Input =>

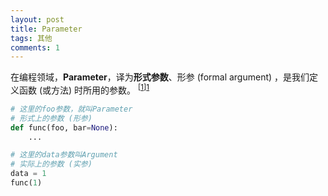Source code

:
 ```yaml
---
layout: post
title: Parameter
tags: 其他
comments: 1
---
```


在编程领域，**Parameter**，译为**形式参数**、形参 (formal argument) ，是我们定义函数 (或方法) 时所用的参数。 <sup>[[1]][1]</sup>

```python
# 这里的foo参数，就叫Parameter
# 形式上的参数 (形参)
def func(foo, bar=None): 
    ...

# 这里的data参数叫Argument
# 实际上的参数 (实参)
data = 1 
func(1)
```

[1]: https://docs.python.org/3.9/glossary.html  "Python文档"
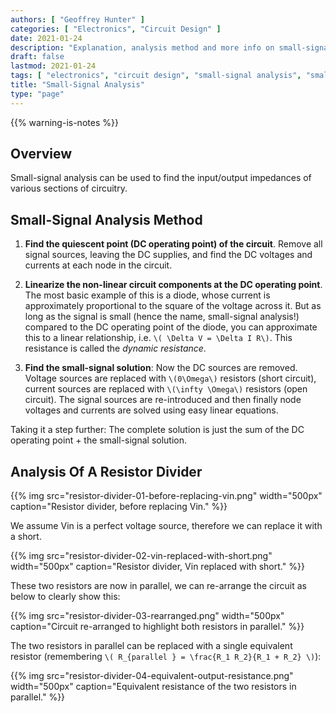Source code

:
 ```yaml
---
authors: [ "Geoffrey Hunter" ]
categories: [ "Electronics", "Circuit Design" ]
date: 2021-01-24
description: "Explanation, analysis method and more info on small-signal analysis of circuit designs."
draft: false
lastmod: 2021-01-24
tags: [ "electronics", "circuit design", "small-signal analysis", "small-signal", "analysis", "dynamic resistance", "resistance", "quiescent" ]
title: "Small-Signal Analysis"
type: "page"
---
```


{{% warning-is-notes %}}

## Overview

Small-signal analysis can be used to find the input/output impedances of various sections of circuitry.

## Small-Signal Analysis Method

1. **Find the quiescent point (DC operating point) of the circuit**. Remove all signal sources, leaving the DC supplies, and find the DC voltages and currents at each node in the circuit.

1. **Linearize the non-linear circuit components at the DC operating point**. The most basic example of this is a diode, whose current is approximately proportional to the square of the voltage across it. But as long as the signal is small (hence the name, small-signal analysis!) compared to the DC operating point of the diode, you can approximate this to a linear relationship, i.e. `\( \Delta V = \Delta I R\)`. This resistance is called the _dynamic resistance_.

1. **Find the small-signal solution**: Now the DC sources are removed. Voltage sources are replaced with `\(0\Omega\)` resistors (short circuit), current sources are replaced with `\(\infty \Omega\)` resistors (open circuit). The signal sources are re-introduced and then finally node voltages and currents are solved using easy linear equations.

Taking it a step further: The complete solution is just the sum of the DC operating point + the small-signal solution.

## Analysis Of A Resistor Divider


{{% img src="resistor-divider-01-before-replacing-vin.png" width="500px" caption="Resistor divider, before replacing Vin." %}}

We assume Vin is a perfect voltage source, therefore we can replace it with a short.


{{% img src="resistor-divider-02-vin-replaced-with-short.png" width="500px" caption="Resistor divider, Vin replaced with short." %}}

These two resistors are now in parallel, we can re-arrange the circuit as below to clearly show this:

{{% img src="resistor-divider-03-rearranged.png" width="500px" caption="Circuit re-arranged to highlight both resistors in parallel." %}}

The two resistors in parallel can be replaced with a single equivalent resistor (remembering `\( R_{parallel
} = \frac{R_1 R_2}{R_1 + R_2} \)`):

{{% img src="resistor-divider-04-equivalent-output-resistance.png" width="500px" caption="Equivalent resistance of the two resistors in parallel." %}}
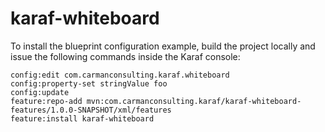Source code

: # karaf-whiteboard

To install the blueprint configuration example, build the project locally and issue the following commands inside the Karaf console:

```
config:edit com.carmanconsulting.karaf.whiteboard
config:property-set stringValue foo
config:update
feature:repo-add mvn:com.carmanconsulting.karaf/karaf-whiteboard-features/1.0.0-SNAPSHOT/xml/features
feature:install karaf-whiteboard
```
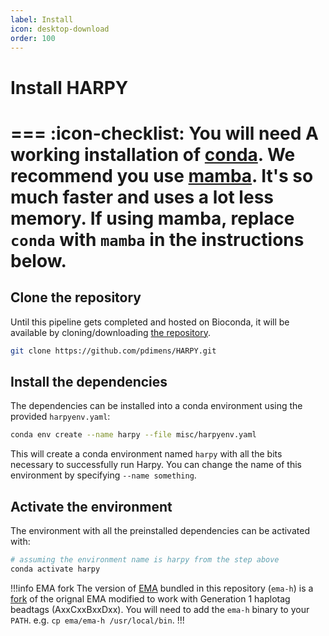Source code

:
 ```yaml
---
label: Install
icon: desktop-download
order: 100
---
```


# Install HARPY
=== :icon-checklist: You will need
A working installation of [conda](https://conda.io/projects/conda/en/latest/user-guide/install/index.html). We recommend you use [mamba](https://mamba.readthedocs.io/en/latest/installation.html). It's **so** much faster and uses a **lot** less memory. If using mamba, replace `conda` with `mamba` in the instructions below.
===


## Clone the repository
Until this pipeline gets completed and hosted on Bioconda, it will be available by cloning/downloading [the repository](https://github.com/pdimens/harpy). 
```bash clone the repository
git clone https://github.com/pdimens/HARPY.git
```
## Install the dependencies
The dependencies can be installed into a conda environment using the provided `harpyenv.yaml`:
```bash install the dependencies with conda
conda env create --name harpy --file misc/harpyenv.yaml
```
This will create a conda environment named `harpy` with all the bits necessary to successfully run Harpy. You can change the name of this environment by specifying
`--name something`. 

## Activate the environment
The environment with all the preinstalled dependencies can be activated with:
```bash activate the conda environment
# assuming the environment name is harpy from the step above
conda activate harpy
```

!!!info EMA fork
The version of [EMA](https://github.com/arshajii/ema) bundled in this repository (`ema-h`) is a [fork](https://github.com/EdHarry/ema/tree/haplotag) of the orignal EMA modified to work with Generation 1 haplotag beadtags (AxxCxxBxxDxx). You will need to add the `ema-h` binary to your `PATH`. e.g. `cp ema/ema-h /usr/local/bin`.
!!!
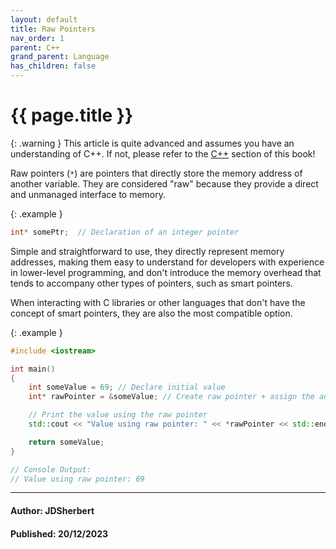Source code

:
 ```yaml
---
layout: default
title: Raw Pointers
nav_order: 1
parent: C++
grand_parent: Language
has_children: false
---
```


{{ page.title }}
======================

{: .warning } 
This article is quite advanced and assumes you have an understanding of C++.
If not, please refer to the [C++](/docs/Language/C++/C++.html) section of this book!

Raw pointers (`*`) are pointers that directly store the memory address of another variable. They are considered "raw" because they provide a direct and unmanaged interface to memory.

{: .example }
```cpp
int* somePtr;  // Declaration of an integer pointer
```

Simple and straightforward to use, they directly represent memory addresses, making them easy to understand for developers with experience in lower-level programming, and don't introduce the memory overhead that tends to accompany other types of pointers, such as smart pointers.

When interacting with C libraries or other languages that don't have the concept of smart pointers, they are also the most compatible option.

{: .example }
```cpp
#include <iostream>

int main() 
{
    int someValue = 69; // Declare initial value
    int* rawPointer = &someValue; // Create raw pointer + assign the address of someValue to it

    // Print the value using the raw pointer
    std::cout << "Value using raw pointer: " << *rawPointer << std::endl;

    return someValue;
}

// Console Output: 
// Value using raw pointer: 69
```

---

#### Author: JDSherbert
#### Published: 20/12/2023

Problem to solve => The reply should hold the lines from the top of the records through the line containing "1. **Linearize the", reproduced exactly, and no pictures.

Answer for the task =>
Source code

:
 ```yaml
---
layout: post
title: Parameter
tags: 其他
comments: 1
---
```


在编程领域，**Parameter**，译为**形式参数**、形参 (formal argument) ，是我们定义函数 (或方法) 时所用的参数。 <sup>[[1]][1]</sup>

```python
# 这里的foo参数，就叫Parameter
# 形式上的参数 (形参)
def func(foo, bar=None): 
    ...

# 这里的data参数叫Argument
# 实际上的参数 (实参)
data = 1 
func(1)
```

[1]: https://docs.python.org/3.9/glossary.html  "Python文档"
Source code

:
 ```yaml
---
authors: [ "Geoffrey Hunter" ]
categories: [ "Electronics", "Circuit Design" ]
date: 2021-01-24
description: "Explanation, analysis method and more info on small-signal analysis of circuit designs."
draft: false
lastmod: 2021-01-24
tags: [ "electronics", "circuit design", "small-signal analysis", "small-signal", "analysis", "dynamic resistance", "resistance", "quiescent" ]
title: "Small-Signal Analysis"
type: "page"
---
```


{{% warning-is-notes %}}

## Overview

Small-signal analysis can be used to find the input/output impedances of various sections of circuitry.

## Small-Signal Analysis Method

1. **Find the quiescent point (DC operating point) of the circuit**. Remove all signal sources, leaving the DC supplies, and find the DC voltages and currents at each node in the circuit.

1. **Linearize the non-linear circuit components at the DC operating point**. The most basic example of this is a diode, whose current is approximately proportional to the square of the voltage across it. But as long as the signal is small (hence the name, small-signal analysis!) compared to the DC operating point of the diode, you can approximate this to a linear relationship, i.e. `\( \Delta V = \Delta I R\)`. This resistance is called the _dynamic resistance_.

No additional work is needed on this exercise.